Article Title

Cybersecurity and Tax Reform

Publication Title

Indiana Law Journal

Document Type

Article

Abstract

According to FBI experts, the IRS information system is the “gold standard” for cyberattacks in the United States. The IRS collects personal information, and, in some cases, extraordinarily detailed and sensitive information, on about 290 million individuals each year. With a U.S. population of 328 million, that is not information on everyone, but it is information on closer to everyone than any other single agency collects. The IRS also handles more money than any other agency: $3.3 trillion in total collections and $403 billion in individual income tax payments. Taking advantage of online refund processing, each year cybercriminals steal about $3 billion from the IRS. Last year they also stole detailed personal information on about 724,000 individual taxpayers.

But there are greater risks. Even more would have been lost if the IRS database were the target of a vacuum cleaner attack like Anthem and the OPM. Or if IRS information were quietly manipulated to push payments into criminals’ accounts or push taxpayers and tax administrators into confusion. Or if the information were simply deleted, destroying all record of payments and filings and dropping the government, taxpayers, and the economy into costly chaos.

Unfortunately, there is no reason to believe the IRS will develop adequate cybersecurity. While history is not determinative, it is revealing. And while the IRS has achieved some significant information technology successes, its history is marked more by significant failures. The IRS computing system remains largely dependent on the magnetic tape drives housed in the Martinsburg, West Virginia, computer center established in 1961. After decades of work and billions of dollars, the IRS has failed to establish a state-of-the-art computer system, or even a searchable database of all taxpayer information. Indeed, after four years of work and $139 million dollars, the IRS has failed even to upgrade from Windows 2003 to Windows XP.
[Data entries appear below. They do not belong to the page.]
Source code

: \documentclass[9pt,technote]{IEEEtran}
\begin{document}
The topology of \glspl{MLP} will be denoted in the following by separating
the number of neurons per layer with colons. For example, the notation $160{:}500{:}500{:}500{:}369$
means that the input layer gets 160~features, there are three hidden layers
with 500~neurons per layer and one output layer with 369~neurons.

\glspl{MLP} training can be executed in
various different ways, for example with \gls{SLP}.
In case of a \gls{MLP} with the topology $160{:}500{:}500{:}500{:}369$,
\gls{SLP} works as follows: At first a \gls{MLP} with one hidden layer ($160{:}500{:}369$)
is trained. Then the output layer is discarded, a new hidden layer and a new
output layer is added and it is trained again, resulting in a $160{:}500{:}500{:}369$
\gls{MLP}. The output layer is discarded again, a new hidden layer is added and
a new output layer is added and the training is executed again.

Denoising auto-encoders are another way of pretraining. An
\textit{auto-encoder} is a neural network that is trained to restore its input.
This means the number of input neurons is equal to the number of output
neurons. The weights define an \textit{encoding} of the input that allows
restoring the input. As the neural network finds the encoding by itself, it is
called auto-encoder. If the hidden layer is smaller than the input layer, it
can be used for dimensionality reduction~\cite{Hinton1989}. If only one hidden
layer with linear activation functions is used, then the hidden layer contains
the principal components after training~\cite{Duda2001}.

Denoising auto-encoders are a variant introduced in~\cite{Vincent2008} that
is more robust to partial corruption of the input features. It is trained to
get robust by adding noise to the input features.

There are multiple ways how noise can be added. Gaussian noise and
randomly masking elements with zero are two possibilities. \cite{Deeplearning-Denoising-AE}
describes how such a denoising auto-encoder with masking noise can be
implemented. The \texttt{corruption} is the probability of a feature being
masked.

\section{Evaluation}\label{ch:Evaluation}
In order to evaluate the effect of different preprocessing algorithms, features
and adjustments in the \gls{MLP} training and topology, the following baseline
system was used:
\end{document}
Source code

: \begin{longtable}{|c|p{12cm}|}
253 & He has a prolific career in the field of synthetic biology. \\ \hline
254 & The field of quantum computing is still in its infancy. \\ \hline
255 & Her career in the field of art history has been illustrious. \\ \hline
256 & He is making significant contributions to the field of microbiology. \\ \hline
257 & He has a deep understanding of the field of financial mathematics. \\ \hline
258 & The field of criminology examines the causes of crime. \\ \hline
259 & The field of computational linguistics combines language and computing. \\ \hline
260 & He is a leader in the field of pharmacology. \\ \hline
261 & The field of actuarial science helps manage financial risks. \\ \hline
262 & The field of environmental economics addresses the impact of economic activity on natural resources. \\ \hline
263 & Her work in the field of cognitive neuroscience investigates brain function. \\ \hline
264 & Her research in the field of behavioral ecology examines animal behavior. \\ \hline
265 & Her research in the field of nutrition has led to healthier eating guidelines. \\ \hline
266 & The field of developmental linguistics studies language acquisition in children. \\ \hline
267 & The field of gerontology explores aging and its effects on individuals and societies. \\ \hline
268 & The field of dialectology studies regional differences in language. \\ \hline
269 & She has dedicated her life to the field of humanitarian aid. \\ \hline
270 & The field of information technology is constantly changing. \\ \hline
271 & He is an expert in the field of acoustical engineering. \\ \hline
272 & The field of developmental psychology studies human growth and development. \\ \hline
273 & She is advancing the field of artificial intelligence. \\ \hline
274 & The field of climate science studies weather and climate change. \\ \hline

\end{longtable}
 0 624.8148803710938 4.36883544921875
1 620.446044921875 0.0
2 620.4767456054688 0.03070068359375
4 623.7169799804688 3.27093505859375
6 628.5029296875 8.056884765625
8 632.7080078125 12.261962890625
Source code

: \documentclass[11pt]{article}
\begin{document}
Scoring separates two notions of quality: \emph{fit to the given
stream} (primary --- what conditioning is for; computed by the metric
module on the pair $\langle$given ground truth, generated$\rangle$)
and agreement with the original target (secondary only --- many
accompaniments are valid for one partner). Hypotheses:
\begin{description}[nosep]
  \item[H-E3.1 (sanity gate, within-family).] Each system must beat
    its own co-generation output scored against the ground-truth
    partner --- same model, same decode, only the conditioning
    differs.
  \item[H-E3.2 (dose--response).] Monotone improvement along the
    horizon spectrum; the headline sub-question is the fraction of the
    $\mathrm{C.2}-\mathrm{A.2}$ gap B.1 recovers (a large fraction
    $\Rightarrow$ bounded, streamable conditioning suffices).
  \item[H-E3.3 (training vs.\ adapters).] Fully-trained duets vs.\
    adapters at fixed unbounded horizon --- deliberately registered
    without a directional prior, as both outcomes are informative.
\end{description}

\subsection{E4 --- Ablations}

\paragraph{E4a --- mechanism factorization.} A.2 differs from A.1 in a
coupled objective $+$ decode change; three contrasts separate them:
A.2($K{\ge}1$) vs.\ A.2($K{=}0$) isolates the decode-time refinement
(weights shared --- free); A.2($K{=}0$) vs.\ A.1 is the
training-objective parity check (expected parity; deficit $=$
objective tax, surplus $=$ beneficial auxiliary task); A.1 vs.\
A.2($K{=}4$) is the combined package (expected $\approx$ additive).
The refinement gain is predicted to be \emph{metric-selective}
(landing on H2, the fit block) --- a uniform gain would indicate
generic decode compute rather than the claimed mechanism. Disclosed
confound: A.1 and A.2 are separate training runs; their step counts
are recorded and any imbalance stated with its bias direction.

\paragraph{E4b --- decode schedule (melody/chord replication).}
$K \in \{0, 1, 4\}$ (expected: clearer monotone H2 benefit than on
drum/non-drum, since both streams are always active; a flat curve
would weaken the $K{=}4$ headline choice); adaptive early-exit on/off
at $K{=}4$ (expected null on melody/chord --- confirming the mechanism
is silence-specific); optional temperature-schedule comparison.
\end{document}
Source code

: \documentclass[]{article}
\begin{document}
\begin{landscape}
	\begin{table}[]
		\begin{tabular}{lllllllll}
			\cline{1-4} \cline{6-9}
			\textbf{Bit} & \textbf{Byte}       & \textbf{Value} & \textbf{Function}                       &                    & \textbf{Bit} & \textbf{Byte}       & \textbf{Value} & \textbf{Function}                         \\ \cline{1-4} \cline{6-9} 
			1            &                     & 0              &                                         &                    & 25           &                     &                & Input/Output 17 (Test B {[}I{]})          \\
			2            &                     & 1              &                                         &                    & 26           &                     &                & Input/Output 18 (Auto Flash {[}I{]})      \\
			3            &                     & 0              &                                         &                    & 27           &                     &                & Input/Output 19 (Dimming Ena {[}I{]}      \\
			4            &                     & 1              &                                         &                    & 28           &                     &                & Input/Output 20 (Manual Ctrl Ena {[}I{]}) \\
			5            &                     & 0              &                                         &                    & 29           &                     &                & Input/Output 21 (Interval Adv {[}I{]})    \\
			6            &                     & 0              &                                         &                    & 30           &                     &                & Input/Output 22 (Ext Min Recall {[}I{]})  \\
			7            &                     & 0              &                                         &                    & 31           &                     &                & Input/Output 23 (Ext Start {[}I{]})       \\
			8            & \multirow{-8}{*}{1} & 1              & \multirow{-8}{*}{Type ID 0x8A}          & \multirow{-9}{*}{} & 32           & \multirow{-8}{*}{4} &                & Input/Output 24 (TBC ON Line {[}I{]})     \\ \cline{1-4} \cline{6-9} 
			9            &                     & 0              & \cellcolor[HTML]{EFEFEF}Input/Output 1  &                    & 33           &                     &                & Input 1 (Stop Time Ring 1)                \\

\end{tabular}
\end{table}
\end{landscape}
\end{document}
The IRS now spends $2.4 billion each year on computer technology, but that is spread among nineteen different projects, of which updating its system is only one. Given the billions spent already, there is no reason to believe adequate technology at the IRS is merely a matter of funding. All the same, Congress has been reducing funding at the IRS for years, and probably will continue to do so. It would require a substantial increase in IRS funding to return it to past levels, which makes it even less likely the IRS will achieve adequate cybersecurity.

Given that the IRS is the gold standard for cyberattack but yet cannot manage to upgrade its Windows systems, one may wonder why the worst sorts of attacks have yet to hit the IRS. Ironically, it may be the decades of failures that have protected the IRS from cutting-edge technological attacks. While not like manual typewriters, the antiquated system of the IRS, which until very recently depended entirely on weekly uploads to magnetic tapes, is not at all like the updated systems at Anthem and the OPM that the Chinese government vacuumed. While this technological arrest has been unintentional, unlike the intentional Russian and German government strategies, it appears to have been effective. What has been successfully attacked at the IRS are not these older systems, which are open only to IRS users, but the newer, public-facing systems that provide outside users greater convenience in getting refunds or information.

This Article takes seriously the cybersecurity challenges faced by the IRS as well as the agency’s limitations in solving those challenges through its technological advances. The Article argues that we ought not to depend wholly on changes in technology but must change the way we think about cybersecurity. This Article argues the government ought not to leave cybersecurity as an information technology problem for the IRS to solve but ought to come to it as a legal problem for Congress to solve. Congress has designed a tax system that requires the IRS to collect information on hundreds of millions of individuals and to routinely issue hundreds of billions in refunds. If the tax law did not require so much information on so many, nor involve refunds to so many, the IRS would be a less appealing and more defensible cyberattack target. In short, if the tax law were simpler in specific ways, the information technology needs at the IRS would be simpler, and adequate cybersecurity for the IRS would be easier.

Part I describes cyberattacks at the IRS and elsewhere, predicting future cyberattacks at the IRS will be similar to previous cyberattacks. Part II begins with a history of computer use at the IRS, arguing that this history—as well as a variety of other factors, like inadequate funding and expertise and the technical and human difficulties of cybersecurity—reveals little reason to be hopeful that the IRS will fail to achieve appropriate cybersecurity. Part III argues that Congress should consider how potential tax reforms might make the IRS database a less appealing and a more defensible cyberattack target. This Article concludes with reflections on the relationship between law reform and the digital revolution.